No, I’m not making a political point; yes, I’m sure the other side are just as bad; now, can we get on?

About half-way through the campaign, I spoke to an official Labour person (who happens to be a friend) about all the mendacious, vindictive, not-even-half-true [expletive deleted] that was coming my way. Private conversation. “It’s hurting us,” was the response.

And I think that’s the take-away for me. Fake news reveals the character of the faker. It traduces its own side of the argument. To do anything else – indeed, to be effective at all – it has to be more than thrown-together nonsense.

And it never is. Even in a big-time serious even-the-Russians-must-be-watching global-headline event like a British general election, the fake news is done so badly that it doesn’t work.

I find that reassuring.

*Except – maybe Facebook advertising does work? Worrying thought.

Picture
The discovered country. Detail of the picture I was intending to put here, of mist settled around St Just Boatyard.

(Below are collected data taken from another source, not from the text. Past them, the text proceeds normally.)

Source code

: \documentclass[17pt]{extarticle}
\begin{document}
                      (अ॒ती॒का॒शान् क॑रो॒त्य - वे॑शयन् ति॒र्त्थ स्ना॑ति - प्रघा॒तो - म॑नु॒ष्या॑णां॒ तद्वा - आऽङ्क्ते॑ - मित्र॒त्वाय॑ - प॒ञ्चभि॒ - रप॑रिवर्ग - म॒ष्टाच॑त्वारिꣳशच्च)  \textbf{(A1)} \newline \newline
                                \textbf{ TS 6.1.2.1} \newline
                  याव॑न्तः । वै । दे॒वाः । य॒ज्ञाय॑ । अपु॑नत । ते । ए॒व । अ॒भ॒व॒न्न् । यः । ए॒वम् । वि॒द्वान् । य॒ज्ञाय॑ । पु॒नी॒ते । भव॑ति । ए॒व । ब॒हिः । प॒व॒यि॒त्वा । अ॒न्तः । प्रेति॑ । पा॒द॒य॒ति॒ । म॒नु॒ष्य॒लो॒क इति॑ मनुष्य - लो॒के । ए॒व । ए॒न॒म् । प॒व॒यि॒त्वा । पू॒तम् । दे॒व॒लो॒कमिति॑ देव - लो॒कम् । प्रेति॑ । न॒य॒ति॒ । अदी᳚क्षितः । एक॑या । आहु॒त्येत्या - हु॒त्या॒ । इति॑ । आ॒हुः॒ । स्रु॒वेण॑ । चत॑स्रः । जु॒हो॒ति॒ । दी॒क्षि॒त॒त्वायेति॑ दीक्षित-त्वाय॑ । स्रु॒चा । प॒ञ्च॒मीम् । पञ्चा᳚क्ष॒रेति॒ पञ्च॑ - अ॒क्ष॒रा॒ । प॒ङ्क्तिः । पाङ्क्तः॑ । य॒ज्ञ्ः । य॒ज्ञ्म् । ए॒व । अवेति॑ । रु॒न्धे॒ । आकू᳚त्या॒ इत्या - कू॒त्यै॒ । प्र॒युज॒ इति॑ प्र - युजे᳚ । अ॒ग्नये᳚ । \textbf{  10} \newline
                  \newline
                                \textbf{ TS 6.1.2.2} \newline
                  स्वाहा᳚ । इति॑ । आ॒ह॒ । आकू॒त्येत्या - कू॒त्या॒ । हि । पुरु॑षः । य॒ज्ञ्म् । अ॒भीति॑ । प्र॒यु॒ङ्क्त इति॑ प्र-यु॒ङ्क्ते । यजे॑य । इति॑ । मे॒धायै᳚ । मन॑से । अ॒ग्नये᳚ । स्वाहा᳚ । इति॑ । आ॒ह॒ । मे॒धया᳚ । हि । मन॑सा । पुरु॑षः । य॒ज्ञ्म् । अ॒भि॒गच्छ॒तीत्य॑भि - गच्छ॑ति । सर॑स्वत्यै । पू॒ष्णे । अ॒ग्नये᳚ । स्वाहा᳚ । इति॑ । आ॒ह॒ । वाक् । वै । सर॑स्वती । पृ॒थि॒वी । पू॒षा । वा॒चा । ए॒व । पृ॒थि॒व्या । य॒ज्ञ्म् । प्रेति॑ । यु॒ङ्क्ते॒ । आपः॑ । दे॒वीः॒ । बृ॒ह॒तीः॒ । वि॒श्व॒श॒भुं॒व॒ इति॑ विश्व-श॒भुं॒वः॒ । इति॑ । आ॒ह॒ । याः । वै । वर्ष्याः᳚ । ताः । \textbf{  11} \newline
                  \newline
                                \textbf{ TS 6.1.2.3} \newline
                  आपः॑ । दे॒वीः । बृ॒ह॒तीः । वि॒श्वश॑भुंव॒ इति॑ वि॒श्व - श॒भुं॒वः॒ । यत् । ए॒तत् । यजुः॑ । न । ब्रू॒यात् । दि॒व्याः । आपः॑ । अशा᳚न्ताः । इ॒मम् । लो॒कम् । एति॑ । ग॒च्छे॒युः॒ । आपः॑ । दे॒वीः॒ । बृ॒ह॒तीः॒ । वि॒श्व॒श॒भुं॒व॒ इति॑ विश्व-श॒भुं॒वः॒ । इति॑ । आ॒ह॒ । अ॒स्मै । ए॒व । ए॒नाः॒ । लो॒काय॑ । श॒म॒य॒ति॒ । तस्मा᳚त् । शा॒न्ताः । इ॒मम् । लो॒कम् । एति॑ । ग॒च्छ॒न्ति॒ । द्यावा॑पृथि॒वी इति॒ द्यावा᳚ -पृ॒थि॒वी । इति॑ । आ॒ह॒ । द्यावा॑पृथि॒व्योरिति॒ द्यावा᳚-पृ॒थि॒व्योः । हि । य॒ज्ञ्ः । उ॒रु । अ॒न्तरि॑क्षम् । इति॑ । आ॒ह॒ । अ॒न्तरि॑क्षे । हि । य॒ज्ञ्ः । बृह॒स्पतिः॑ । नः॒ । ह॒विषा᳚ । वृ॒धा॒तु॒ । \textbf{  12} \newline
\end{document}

Just briefly. In the post-election Weekend FT, there was some worthwhile analysis and commentary in the main paper.

In the separate Life & Arts section, there was a front-page story about the trend towards creating “virtual celebrities” – people who don’t exist, who express views, endorse products, attract followers.

A company named A-fun Interactive has a “soul-extractor” room in which the likenesses of real people are taken for the construction of their avatars.

Very amusing.

There are avatars of real people operating independently - avatars of real people who have passed through that room - and also there are “virtual celebrities” who don’t exist anywhere at all. These truly virtual celebrities are likenesses of nothing - likenesses of the void.

They express views. They endorse products. They don't exist.

Having written several pieces recently about fake news, for example above the picture, I don’t know how to take this.

Perhaps our lives, like the print editions of newspapers, are separated into sections.

In the politics section, we’re bothered by fake news. In the culture section, we’re excited by the building of totally fake people.

Perhaps next time, in five years or however long, politicians’ avatars will tour the constituencies denouncing the other side’s use of fake news.

While their souls stay at home.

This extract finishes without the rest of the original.